### Problem details
Your task is to give the number of lines below that contain "dish". Give no other text.

### Source records
----

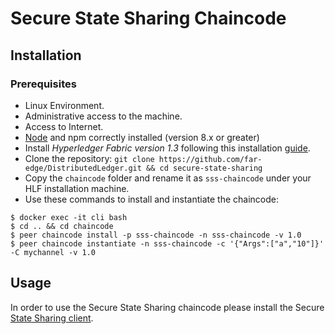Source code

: # Secure State Sharing Chaincode

## Installation
### Prerequisites
* Linux Environment.
* Administrative access to the machine.
* Access to Internet.
* [Node](https://nodejs.org/en/download/) and npm correctly installed (version 8.x or greater)
* Install *Hyperledger Fabric version 1.3* following this installation [guide](https://hyperledger-fabric.readthedocs.io/en/release-1.3/getting_started.html).
* Clone the repository: `git clone https://github.com/far-edge/DistributedLedger.git && cd secure-state-sharing`
* Copy the `chaincode` folder and rename it as `sss-chaincode` under your HLF installation machine.
* Use these commands to install and instantiate the chaincode: 
```
$ docker exec -it cli bash
$ cd .. && cd chaincode
$ peer chaincode install -p sss-chaincode -n sss-chaincode -v 1.0
$ peer chaincode instantiate -n sss-chaincode -c '{"Args":["a","10"]}' -C mychannel -v 1.0
```

## Usage
In order to use the Secure State Sharing chaincode please install the Secure [State Sharing client](https://github.com/far-edge/DistributedLedger/tree/develop/secure-state-sharing/client).
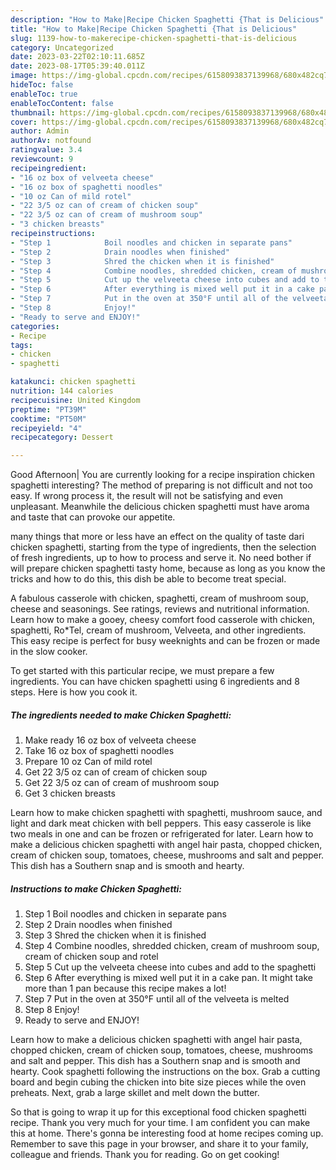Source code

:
 ```yaml
---
description: "How to Make|Recipe Chicken Spaghetti {That is Delicious"
title: "How to Make|Recipe Chicken Spaghetti {That is Delicious"
slug: 1139-how-to-makerecipe-chicken-spaghetti-that-is-delicious
category: Uncategorized
date: 2023-03-22T02:10:11.685Z
date: 2023-08-17T05:39:40.011Z
image: https://img-global.cpcdn.com/recipes/6158093837139968/680x482cq70/chicken-spaghetti-recipe-main-photo.jpg
hideToc: false
enableToc: true
enableTocContent: false
thumbnail: https://img-global.cpcdn.com/recipes/6158093837139968/680x482cq70/chicken-spaghetti-recipe-main-photo.jpg
cover: https://img-global.cpcdn.com/recipes/6158093837139968/680x482cq70/chicken-spaghetti-recipe-main-photo.jpg
author: Admin
authorAv: notfound
ratingvalue: 3.4
reviewcount: 9
recipeingredient:
- "16 oz box of velveeta cheese"
- "16 oz box of spaghetti noodles"
- "10 oz Can of mild rotel"
- "22 3/5 oz can of cream of chicken soup"
- "22 3/5 oz can of cream of mushroom soup"
- "3 chicken breasts"
recipeinstructions:
- "Step 1            Boil noodles and chicken in separate pans"
- "Step 2            Drain noodles when finished"
- "Step 3            Shred the chicken when it is finished"
- "Step 4            Combine noodles, shredded chicken, cream of mushroom soup, cream of chicken soup and rotel"
- "Step 5            Cut up the velveeta cheese into cubes and add to the spaghetti"
- "Step 6            After everything is mixed well put it in a cake pan. It might take more than 1 pan because this recipe makes a lot!"
- "Step 7            Put in the oven at 350°F until all of the velveeta is melted"
- "Step 8            Enjoy!"
- "Ready to serve and ENJOY!"
categories:
- Recipe
tags:
- chicken
- spaghetti

katakunci: chicken spaghetti 
nutrition: 144 calories
recipecuisine: United Kingdom
preptime: "PT39M"
cooktime: "PT50M"
recipeyield: "4"
recipecategory: Dessert

---
```



Good Afternoon| You are currently looking for a recipe inspiration chicken spaghetti interesting? The method of preparing is not difficult and not too easy. If wrong process it, the result will not be satisfying and even unpleasant. Meanwhile the delicious chicken spaghetti must have aroma and taste that can provoke our appetite.






many things that more or less have an effect on the quality of taste dari chicken spaghetti, starting from the type of ingredients, then the selection of fresh ingredients, up to how to process and serve it. No need bother if will prepare chicken spaghetti tasty home, because as long as you know the tricks and how to do this, this dish be able to become treat special.


A fabulous casserole with chicken, spaghetti, cream of mushroom soup, cheese and seasonings. See ratings, reviews and nutritional information. Learn how to make a gooey, cheesy comfort food casserole with chicken, spaghetti, Ro*Tel, cream of mushroom, Velveeta, and other ingredients. This easy recipe is perfect for busy weeknights and can be frozen or made in the slow cooker.


To get started with this particular recipe, we must prepare a few ingredients. You can have chicken spaghetti using 6 ingredients and 8 steps. Here is how you cook it.

<!--inarticleads1-->

##### The ingredients needed to make Chicken Spaghetti:

1. Make ready 16 oz box of velveeta cheese
1. Take 16 oz box of spaghetti noodles
1. Prepare 10 oz Can of mild rotel
1. Get 22 3/5 oz can of cream of chicken soup
1. Get 22 3/5 oz can of cream of mushroom soup
1. Get 3 chicken breasts


Learn how to make chicken spaghetti with spaghetti, mushroom sauce, and light and dark meat chicken with bell peppers. This easy casserole is like two meals in one and can be frozen or refrigerated for later. Learn how to make a delicious chicken spaghetti with angel hair pasta, chopped chicken, cream of chicken soup, tomatoes, cheese, mushrooms and salt and pepper. This dish has a Southern snap and is smooth and hearty. 

<!--inarticleads2-->

##### Instructions to make Chicken Spaghetti:

1. Step 1            Boil noodles and chicken in separate pans
1. Step 2            Drain noodles when finished
1. Step 3            Shred the chicken when it is finished
1. Step 4            Combine noodles, shredded chicken, cream of mushroom soup, cream of chicken soup and rotel
1. Step 5            Cut up the velveeta cheese into cubes and add to the spaghetti
1. Step 6            After everything is mixed well put it in a cake pan. It might take more than 1 pan because this recipe makes a lot!
1. Step 7            Put in the oven at 350°F until all of the velveeta is melted
1. Step 8            Enjoy!
1. Ready to serve and ENJOY!

Learn how to make a delicious chicken spaghetti with angel hair pasta, chopped chicken, cream of chicken soup, tomatoes, cheese, mushrooms and salt and pepper. This dish has a Southern snap and is smooth and hearty. Cook spaghetti following the instructions on the box. Grab a cutting board and begin cubing the chicken into bite size pieces while the oven preheats. Next, grab a large skillet and melt down the butter. 

So that is going to wrap it up for this exceptional food chicken spaghetti recipe. Thank you very much for your time. I am confident you can make this at home. There's gonna be interesting food at home recipes coming up. Remember to save this page in your browser, and share it to your family, colleague and friends. Thank you for reading. Go on get cooking!
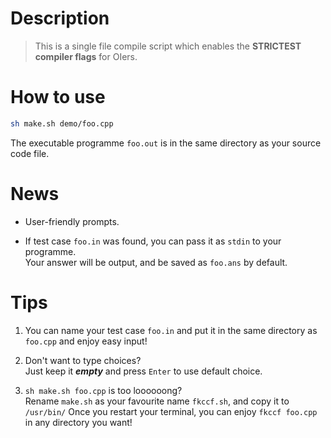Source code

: # Description

> This is a single file compile script which enables the **STRICTEST compiler flags** for OIers.

# How to use

```bash
sh make.sh demo/foo.cpp
```

The executable programme `foo.out` is in the same directory as your source code file.

# News

- User-friendly prompts.

- If test case `foo.in` was found, you can pass it as `stdin` to your programme.\
  Your answer will be output, and be saved as `foo.ans` by default.

# Tips

1. You can name your test case `foo.in` and put it in the same directory as `foo.cpp` and enjoy easy input!

2. Don't want to type choices? \
   Just keep it **_empty_** and press `Enter` to use default choice.

3. `sh make.sh foo.cpp` is too loooooong? \
   Rename `make.sh` as your favourite name `fkccf.sh`, and copy it to `/usr/bin/`
   Once you restart your terminal, you can enjoy `fkccf foo.cpp` in any directory you want!
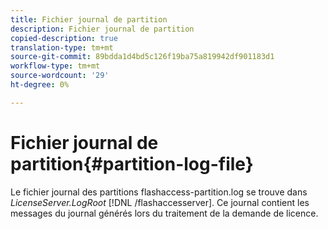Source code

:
 ```yaml
---
title: Fichier journal de partition
description: Fichier journal de partition
copied-description: true
translation-type: tm+mt
source-git-commit: 89bdda1d4bd5c126f19ba75a819942df901183d1
workflow-type: tm+mt
source-wordcount: '29'
ht-degree: 0%

---
```



# Fichier journal de partition{#partition-log-file}

Le fichier journal des partitions flashaccess-partition.log se trouve dans *LicenseServer.LogRoot* [!DNL /flashaccesserver]. Ce journal contient les messages du journal générés lors du traitement de la demande de licence.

----

### Response box
3